Using the material below, return exactly the lines between the one holding "Avg. lenght of blurb (sentences)" and the one holding "There are different", inclusive, and no others.

§ AVAILABLE DATA:
-- Opening Marker --

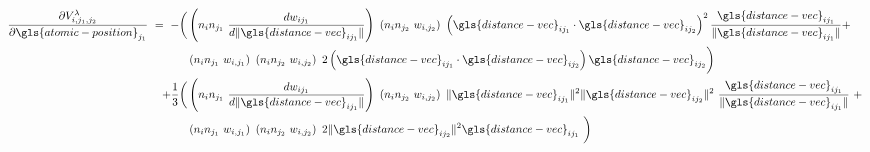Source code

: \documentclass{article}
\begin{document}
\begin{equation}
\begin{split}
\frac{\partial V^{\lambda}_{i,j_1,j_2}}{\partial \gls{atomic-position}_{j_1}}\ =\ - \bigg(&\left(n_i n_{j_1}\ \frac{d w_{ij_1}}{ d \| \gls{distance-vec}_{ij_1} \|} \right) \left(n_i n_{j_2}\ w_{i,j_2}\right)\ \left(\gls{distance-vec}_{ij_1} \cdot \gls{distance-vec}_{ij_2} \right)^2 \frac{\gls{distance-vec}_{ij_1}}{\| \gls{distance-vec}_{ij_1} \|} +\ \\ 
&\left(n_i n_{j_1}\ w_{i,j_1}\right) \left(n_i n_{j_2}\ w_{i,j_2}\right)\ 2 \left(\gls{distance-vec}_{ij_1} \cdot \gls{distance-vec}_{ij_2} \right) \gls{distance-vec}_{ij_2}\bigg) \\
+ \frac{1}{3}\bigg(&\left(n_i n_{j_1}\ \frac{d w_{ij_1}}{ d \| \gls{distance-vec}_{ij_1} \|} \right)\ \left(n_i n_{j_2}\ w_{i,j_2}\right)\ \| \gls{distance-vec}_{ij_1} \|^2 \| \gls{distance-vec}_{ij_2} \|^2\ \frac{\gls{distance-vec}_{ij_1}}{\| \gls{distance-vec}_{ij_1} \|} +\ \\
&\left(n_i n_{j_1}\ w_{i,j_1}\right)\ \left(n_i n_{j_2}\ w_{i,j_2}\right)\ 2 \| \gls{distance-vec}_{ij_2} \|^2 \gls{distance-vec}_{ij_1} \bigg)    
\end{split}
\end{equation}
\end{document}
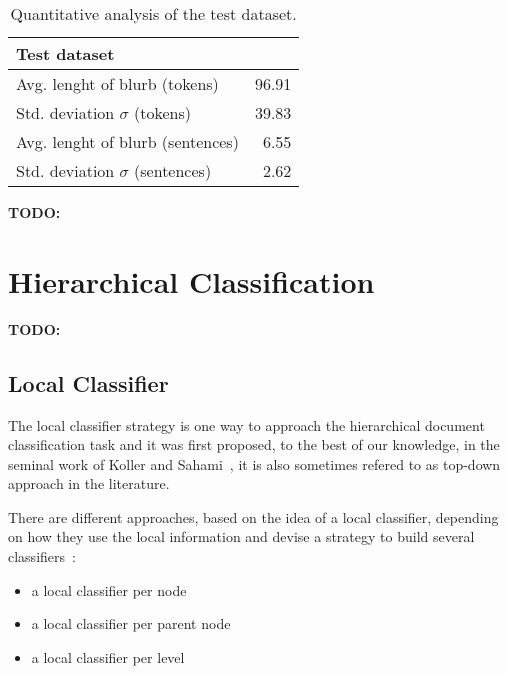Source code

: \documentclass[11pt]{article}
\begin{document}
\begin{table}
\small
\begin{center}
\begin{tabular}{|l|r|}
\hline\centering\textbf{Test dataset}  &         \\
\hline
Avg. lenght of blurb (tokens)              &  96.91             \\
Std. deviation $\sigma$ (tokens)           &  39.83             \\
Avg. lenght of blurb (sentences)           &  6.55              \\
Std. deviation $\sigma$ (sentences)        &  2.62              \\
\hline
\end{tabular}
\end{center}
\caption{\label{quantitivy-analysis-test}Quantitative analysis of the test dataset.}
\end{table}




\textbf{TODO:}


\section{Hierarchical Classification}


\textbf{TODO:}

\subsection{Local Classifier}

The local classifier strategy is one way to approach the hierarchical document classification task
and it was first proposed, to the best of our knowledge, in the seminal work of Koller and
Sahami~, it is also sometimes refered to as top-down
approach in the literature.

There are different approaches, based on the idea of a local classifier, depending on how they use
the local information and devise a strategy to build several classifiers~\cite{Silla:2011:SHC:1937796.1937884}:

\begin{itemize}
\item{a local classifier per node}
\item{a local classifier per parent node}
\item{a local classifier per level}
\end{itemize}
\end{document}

-- Closing Marker --
-- Opening Marker --

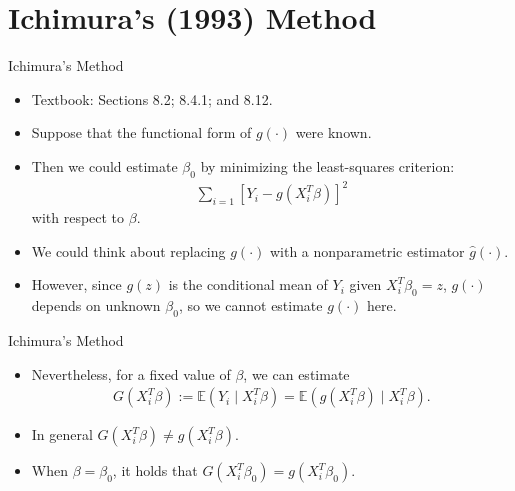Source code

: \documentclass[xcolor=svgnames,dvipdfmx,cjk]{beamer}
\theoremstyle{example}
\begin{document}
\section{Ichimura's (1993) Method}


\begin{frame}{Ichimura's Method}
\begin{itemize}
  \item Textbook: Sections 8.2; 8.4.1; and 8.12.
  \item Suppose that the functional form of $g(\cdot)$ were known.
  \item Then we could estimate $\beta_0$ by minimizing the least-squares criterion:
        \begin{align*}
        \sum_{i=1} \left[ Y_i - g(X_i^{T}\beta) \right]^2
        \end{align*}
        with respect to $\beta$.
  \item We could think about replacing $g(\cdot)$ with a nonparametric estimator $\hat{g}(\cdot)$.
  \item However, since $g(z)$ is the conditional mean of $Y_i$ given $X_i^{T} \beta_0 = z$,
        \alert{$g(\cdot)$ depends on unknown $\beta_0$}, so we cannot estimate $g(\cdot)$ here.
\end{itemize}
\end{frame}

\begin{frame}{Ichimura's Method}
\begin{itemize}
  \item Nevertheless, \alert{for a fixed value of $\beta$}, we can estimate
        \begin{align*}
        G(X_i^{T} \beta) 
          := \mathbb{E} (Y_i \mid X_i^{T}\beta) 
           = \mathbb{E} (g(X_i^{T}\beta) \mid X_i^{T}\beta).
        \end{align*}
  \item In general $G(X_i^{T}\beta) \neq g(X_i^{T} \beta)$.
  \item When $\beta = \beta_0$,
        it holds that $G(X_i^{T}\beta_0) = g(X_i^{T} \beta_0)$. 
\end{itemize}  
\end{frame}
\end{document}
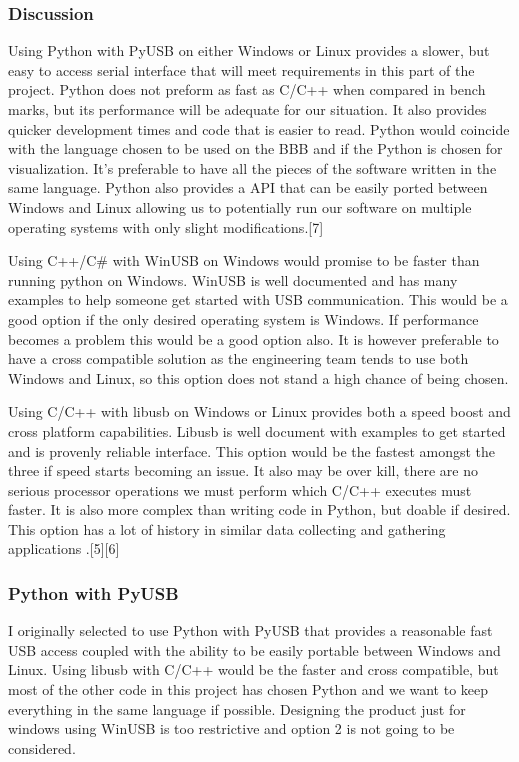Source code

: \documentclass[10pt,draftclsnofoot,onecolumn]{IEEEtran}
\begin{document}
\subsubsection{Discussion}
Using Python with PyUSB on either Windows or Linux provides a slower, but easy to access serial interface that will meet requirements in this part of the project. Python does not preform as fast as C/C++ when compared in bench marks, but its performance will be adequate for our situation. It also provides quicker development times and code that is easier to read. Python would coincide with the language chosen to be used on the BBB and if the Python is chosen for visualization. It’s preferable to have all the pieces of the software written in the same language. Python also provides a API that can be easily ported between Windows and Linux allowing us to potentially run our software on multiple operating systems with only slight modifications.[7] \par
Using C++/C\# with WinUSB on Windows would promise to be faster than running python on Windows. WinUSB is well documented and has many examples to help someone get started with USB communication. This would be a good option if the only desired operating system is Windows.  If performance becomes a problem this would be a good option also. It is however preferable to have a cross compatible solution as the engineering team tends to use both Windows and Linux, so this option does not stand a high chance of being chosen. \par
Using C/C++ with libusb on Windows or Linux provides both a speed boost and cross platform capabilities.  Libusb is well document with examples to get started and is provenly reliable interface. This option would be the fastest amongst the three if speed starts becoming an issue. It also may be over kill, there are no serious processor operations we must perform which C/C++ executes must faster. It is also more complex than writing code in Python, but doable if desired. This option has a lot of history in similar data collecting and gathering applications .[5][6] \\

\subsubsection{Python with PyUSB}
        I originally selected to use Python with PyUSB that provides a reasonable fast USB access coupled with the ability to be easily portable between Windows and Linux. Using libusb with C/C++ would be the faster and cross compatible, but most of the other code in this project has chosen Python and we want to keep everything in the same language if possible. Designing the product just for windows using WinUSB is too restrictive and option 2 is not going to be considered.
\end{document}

-- Closing Marker --

§ EXERCISE OUTPUT:
Avg. lenght of blurb (sentences)           &  6.55              \\
Std. deviation $\sigma$ (sentences)        &  2.62              \\
\hline
\end{tabular}
\end{center}
\caption{\label{quantitivy-analysis-test}Quantitative analysis of the test dataset.}
\end{table}




\textbf{TODO:}


\section{Hierarchical Classification}


\textbf{TODO:}

\subsection{Local Classifier}

The local classifier strategy is one way to approach the hierarchical document classification task
and it was first proposed, to the best of our knowledge, in the seminal work of Koller and
Sahami~, it is also sometimes refered to as top-down
approach in the literature.

There are different approaches, based on the idea of a local classifier, depending on how they use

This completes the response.